If you’re on SQLite, write lock contention during concurrent inserts can silently fail sub-node executions. Switching to Postgres often fixes this.
Yes, the chat is using OpenAI and it is able to respond. We are using OpenAI for lot of other things and it all seems to work. Just that Embeddings node is not getting highlighted when its supposed to turn green!
In the last screenshot I posted, the OpenAI Chat Model is turning green! Just embeddings not when inserting documents - as its supposed to turn green - I saw it before, but this current behaviour is making me question.
Yes. We have access to all models and have enough credits. If it doesn’t have access, it must say otherwise, but its staying like it was never called.
I remember it the Embeddings sub-node is used to convert the chunks into numerical embeddings that then gets saved to Vector DB. But right now, it looks like plain text chunks are sitting in Vector DB. Something doesn’t feel right!!
In pinecone/insert node output, can I see plain text? Is it normal ? Where can I see the numerical embeddings? If OpenAI embeddings are called, I must see Numerical Embeddings - or is my understanding wrong ? Please correct me.
I see the Embeddings Node being called with same API key in n8n cloud with same app version: 2.12.3 - I am running the same 2.12.3 in my self hosted instance. Please see the difference:
Network and SQLite concurrency — that’s your culprit. Check if the Embeddings node actually fires (look at execution logs, not just the visual indicator). Cloud works because it has Postgres and better isolation. Switch to Postgres if possible; if not, verify your Docker DNS can reach api.openai.com first.
Some of your questions in the top are about data store, so, use query and observe the data in terminal, try to isolate the problems one by one, read data in terminal, they should be numbers
Since chat works fine, your container can reach OpenAI. That rules out DNS. The fact that it works on Cloud but not self-hosted with the same version points to the execution environment, not the workflow. Cloud runs Postgres, your instance runs SQLite. Try switching to Postgres and see if the embeddings node fires. If you can’t switch yet, check the n8n execution logs (not the UI) for any silent errors during the insert step.

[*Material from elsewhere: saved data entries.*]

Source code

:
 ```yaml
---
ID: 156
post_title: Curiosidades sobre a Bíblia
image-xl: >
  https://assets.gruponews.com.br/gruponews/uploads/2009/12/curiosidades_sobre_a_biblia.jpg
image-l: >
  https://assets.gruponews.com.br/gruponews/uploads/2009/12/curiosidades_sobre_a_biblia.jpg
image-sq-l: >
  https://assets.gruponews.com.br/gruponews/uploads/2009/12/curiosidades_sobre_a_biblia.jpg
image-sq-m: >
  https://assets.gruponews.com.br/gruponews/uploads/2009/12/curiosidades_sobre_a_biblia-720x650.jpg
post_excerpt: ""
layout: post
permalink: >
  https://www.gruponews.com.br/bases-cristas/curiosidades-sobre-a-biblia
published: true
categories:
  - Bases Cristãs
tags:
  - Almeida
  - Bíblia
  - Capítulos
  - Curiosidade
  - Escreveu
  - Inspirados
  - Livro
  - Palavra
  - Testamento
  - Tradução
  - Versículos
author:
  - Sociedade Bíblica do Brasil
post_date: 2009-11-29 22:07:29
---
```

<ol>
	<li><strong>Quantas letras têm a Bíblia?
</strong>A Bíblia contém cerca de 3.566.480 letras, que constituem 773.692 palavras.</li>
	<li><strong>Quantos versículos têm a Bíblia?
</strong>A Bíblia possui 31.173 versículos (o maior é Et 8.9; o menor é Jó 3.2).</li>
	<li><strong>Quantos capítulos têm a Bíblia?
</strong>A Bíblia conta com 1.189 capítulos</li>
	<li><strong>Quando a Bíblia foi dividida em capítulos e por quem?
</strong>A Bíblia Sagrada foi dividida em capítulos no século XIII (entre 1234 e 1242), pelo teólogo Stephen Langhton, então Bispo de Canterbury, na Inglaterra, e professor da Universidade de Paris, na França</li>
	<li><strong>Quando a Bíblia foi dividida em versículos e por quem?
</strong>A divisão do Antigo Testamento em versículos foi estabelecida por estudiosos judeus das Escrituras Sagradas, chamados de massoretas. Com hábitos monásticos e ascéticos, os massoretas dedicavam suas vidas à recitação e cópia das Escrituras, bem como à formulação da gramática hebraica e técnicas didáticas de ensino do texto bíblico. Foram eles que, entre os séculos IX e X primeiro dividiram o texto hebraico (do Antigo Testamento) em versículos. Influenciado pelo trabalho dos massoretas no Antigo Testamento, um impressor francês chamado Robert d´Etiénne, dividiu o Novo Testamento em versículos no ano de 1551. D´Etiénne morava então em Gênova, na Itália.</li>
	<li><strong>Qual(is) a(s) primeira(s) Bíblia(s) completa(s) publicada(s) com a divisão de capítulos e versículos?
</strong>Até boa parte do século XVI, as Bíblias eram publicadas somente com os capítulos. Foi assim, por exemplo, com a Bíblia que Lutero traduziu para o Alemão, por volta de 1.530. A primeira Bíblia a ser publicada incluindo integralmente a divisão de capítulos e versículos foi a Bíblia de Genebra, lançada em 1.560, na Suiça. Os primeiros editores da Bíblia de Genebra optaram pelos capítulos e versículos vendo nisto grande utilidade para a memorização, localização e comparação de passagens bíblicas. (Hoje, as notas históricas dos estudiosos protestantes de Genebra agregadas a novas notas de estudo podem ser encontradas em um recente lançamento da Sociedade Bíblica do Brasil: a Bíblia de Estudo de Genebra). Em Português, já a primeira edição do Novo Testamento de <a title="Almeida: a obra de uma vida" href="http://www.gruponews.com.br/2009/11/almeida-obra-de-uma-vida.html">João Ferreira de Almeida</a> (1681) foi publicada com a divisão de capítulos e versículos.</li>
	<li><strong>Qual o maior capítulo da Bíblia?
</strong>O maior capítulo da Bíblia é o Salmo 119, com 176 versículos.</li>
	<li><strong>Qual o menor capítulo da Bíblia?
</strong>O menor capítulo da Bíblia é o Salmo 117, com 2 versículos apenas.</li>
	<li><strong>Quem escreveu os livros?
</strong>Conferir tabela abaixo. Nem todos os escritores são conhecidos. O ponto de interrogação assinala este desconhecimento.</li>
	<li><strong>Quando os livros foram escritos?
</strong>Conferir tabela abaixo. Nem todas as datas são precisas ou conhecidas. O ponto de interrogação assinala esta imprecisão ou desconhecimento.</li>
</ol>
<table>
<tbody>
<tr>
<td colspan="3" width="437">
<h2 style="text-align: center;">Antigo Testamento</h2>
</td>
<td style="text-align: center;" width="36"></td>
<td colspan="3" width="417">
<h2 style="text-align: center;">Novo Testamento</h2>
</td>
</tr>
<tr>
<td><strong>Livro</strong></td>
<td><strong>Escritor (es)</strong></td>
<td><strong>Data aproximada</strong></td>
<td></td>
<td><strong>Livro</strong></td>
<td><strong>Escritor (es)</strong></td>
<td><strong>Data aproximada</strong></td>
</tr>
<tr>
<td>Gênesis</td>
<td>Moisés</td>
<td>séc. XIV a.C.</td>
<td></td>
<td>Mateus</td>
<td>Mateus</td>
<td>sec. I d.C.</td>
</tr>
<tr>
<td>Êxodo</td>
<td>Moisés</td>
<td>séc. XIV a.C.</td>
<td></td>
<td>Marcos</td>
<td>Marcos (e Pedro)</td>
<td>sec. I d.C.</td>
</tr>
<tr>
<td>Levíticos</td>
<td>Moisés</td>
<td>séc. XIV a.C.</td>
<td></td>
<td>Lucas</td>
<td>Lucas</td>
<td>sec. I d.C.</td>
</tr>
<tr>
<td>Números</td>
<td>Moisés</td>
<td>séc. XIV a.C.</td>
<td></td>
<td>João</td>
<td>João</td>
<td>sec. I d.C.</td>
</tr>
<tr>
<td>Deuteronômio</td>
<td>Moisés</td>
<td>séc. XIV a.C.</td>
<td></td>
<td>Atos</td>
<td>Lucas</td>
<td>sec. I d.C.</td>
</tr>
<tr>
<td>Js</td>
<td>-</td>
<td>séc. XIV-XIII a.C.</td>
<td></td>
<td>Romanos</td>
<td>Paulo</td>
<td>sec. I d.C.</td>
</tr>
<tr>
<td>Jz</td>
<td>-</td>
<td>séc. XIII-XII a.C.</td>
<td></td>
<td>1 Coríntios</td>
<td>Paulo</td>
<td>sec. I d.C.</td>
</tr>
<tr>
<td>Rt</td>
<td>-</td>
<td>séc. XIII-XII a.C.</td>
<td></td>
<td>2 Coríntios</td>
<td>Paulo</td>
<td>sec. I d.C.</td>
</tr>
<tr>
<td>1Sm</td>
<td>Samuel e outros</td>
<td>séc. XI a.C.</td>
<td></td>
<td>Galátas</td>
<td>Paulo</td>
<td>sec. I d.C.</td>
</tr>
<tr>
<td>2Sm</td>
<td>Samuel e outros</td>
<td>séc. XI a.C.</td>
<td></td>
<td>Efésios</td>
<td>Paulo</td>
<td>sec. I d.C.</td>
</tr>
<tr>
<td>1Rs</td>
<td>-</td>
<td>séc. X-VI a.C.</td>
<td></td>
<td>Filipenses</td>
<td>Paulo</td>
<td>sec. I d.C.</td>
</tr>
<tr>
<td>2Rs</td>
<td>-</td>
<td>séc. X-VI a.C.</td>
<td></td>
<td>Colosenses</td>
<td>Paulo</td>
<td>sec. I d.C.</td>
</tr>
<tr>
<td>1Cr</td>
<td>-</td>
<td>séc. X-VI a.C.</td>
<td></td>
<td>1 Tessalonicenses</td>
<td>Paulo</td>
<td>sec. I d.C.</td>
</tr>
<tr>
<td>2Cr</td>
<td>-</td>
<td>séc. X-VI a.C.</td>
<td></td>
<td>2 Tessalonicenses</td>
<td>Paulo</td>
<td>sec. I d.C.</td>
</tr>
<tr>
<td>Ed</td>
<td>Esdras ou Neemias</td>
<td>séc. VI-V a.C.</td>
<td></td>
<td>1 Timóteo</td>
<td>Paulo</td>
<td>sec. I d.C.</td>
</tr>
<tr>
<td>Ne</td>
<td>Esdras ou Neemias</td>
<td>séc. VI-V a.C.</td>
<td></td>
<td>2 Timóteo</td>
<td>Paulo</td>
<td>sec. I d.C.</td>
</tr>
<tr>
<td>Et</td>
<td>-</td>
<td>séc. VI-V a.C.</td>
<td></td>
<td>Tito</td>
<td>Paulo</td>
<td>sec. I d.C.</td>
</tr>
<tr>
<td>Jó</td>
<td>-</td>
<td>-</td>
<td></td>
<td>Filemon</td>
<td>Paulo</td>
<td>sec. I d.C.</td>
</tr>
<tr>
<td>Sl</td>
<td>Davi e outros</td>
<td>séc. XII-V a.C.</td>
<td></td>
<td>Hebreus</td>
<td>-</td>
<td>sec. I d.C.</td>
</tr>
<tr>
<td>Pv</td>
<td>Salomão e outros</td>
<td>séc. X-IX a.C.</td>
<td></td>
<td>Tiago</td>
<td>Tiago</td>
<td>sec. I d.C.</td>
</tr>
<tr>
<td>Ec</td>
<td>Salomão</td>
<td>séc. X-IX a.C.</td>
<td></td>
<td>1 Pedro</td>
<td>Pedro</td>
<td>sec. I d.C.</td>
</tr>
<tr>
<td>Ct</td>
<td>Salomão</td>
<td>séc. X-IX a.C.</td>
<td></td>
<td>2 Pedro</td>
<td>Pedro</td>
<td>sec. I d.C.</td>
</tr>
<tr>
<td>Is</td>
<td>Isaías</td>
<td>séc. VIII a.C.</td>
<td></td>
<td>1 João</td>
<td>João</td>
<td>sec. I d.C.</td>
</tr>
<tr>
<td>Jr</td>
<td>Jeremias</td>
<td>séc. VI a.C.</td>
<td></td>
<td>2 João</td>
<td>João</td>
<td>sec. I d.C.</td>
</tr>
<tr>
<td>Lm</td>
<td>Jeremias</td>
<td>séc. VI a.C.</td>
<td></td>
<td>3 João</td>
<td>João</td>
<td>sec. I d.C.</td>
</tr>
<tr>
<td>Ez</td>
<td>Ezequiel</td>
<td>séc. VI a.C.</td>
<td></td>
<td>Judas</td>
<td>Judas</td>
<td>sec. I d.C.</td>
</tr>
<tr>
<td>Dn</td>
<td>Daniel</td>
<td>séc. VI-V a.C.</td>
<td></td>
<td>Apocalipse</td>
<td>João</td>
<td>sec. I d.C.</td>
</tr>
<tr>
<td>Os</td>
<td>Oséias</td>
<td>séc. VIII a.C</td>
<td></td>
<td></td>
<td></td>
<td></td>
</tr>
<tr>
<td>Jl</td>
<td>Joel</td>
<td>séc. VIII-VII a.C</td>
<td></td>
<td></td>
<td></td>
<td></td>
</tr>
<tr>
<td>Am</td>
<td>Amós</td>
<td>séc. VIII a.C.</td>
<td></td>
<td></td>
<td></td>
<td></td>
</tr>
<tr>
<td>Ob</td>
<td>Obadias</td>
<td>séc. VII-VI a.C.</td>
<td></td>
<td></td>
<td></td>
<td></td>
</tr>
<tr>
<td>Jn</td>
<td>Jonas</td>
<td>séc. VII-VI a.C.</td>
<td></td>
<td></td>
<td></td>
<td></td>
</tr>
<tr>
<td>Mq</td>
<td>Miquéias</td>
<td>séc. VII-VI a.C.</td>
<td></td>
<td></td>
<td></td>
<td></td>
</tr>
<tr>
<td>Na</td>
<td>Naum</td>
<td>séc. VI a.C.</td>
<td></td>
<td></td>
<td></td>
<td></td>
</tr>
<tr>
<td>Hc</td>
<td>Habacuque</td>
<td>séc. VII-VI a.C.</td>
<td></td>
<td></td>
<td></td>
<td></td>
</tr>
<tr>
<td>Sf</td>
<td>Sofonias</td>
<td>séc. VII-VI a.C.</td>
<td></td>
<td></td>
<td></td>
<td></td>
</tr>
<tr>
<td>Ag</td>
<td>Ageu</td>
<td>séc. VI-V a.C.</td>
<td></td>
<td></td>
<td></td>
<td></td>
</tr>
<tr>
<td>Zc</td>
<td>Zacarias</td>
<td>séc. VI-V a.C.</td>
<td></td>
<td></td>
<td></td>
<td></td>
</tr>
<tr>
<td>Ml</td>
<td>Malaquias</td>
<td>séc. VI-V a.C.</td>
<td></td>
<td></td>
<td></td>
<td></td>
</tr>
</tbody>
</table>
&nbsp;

honestly sounds like youre hitting the sub-node execution display issue. the embeddings node is probably running fine internally, just not showing green on the ui. self-hosted sometimes lags on cluster node state updates. test a retrieval against a newly uploaded document to confirm the vectors went in, and check the n8n logs while running insert, search for “embeddings” or “openai” calls. if logs show no api calls at all, make sure the vector store is actually connected to the embeddings node (sometimes that connection gets weird). the fact that retrieval works is a good sign tho, means the vectors are there. if it starts failing on new docs, then theyre probably not being embedded and youd need to rebuild the index
good confirmation — isolating with LMStudio is a clean way to verify the API calls are actually firing vs. just not showing in the UI. the sub-node visual state on self-hosted is unreliable, but if the calls go through the embeddings are being generated correctly.